- **Task directions**:
Beneath this task is a listing. State how many of its lines include the string "following", giving nothing but the number.

- **Provided information**:
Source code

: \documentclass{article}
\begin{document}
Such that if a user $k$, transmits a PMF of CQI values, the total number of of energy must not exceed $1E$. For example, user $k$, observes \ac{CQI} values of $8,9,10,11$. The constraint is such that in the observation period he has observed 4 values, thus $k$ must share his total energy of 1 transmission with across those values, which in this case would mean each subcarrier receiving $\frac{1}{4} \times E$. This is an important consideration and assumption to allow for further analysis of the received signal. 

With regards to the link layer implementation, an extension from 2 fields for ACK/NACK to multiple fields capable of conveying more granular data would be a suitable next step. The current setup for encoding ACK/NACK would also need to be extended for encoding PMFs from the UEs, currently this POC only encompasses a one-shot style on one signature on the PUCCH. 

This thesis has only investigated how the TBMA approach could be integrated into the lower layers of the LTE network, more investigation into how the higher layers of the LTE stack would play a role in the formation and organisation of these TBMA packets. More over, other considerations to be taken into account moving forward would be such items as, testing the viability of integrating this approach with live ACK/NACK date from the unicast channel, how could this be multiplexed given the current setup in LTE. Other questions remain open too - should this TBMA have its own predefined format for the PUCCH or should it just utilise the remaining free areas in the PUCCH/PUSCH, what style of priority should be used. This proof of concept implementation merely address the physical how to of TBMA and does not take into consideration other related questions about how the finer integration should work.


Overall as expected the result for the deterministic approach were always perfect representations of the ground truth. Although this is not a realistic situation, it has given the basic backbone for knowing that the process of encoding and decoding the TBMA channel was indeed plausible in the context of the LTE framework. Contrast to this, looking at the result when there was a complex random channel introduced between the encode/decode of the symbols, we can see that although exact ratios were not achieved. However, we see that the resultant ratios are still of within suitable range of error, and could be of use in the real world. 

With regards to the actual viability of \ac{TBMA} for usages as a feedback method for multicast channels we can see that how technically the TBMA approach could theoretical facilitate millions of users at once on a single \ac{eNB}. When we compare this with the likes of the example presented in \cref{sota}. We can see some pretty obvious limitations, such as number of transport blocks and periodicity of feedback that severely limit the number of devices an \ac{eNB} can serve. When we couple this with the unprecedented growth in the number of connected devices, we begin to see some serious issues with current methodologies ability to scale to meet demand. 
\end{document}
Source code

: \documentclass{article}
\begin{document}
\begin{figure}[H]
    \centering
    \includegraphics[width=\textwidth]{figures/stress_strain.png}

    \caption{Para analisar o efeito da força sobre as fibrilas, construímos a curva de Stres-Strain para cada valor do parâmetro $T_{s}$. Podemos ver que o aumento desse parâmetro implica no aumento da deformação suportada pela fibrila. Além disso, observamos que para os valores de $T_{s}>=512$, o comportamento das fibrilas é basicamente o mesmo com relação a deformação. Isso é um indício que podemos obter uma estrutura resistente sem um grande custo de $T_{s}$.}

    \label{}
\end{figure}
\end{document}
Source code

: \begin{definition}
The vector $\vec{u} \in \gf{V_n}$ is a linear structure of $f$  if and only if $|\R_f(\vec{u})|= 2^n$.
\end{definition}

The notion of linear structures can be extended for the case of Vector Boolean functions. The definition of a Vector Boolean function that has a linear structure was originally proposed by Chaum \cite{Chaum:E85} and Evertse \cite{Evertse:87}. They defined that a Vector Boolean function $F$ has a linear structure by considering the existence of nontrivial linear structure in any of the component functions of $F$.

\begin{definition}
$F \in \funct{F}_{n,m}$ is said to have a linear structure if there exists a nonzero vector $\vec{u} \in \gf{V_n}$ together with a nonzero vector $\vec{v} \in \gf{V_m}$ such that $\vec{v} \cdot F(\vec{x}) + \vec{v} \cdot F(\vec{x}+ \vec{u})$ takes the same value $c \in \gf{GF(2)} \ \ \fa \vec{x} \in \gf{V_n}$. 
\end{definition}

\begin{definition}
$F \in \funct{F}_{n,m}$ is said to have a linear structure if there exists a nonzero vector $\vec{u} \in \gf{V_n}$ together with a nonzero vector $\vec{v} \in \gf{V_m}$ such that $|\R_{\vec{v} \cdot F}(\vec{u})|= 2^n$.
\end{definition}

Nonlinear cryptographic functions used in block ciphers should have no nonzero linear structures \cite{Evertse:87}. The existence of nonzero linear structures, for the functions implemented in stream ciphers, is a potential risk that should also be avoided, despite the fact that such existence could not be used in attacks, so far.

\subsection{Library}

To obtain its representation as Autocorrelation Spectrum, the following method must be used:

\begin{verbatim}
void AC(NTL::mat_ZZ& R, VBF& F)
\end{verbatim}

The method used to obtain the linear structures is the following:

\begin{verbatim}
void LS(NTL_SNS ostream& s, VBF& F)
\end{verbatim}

- **Exercise output**:
2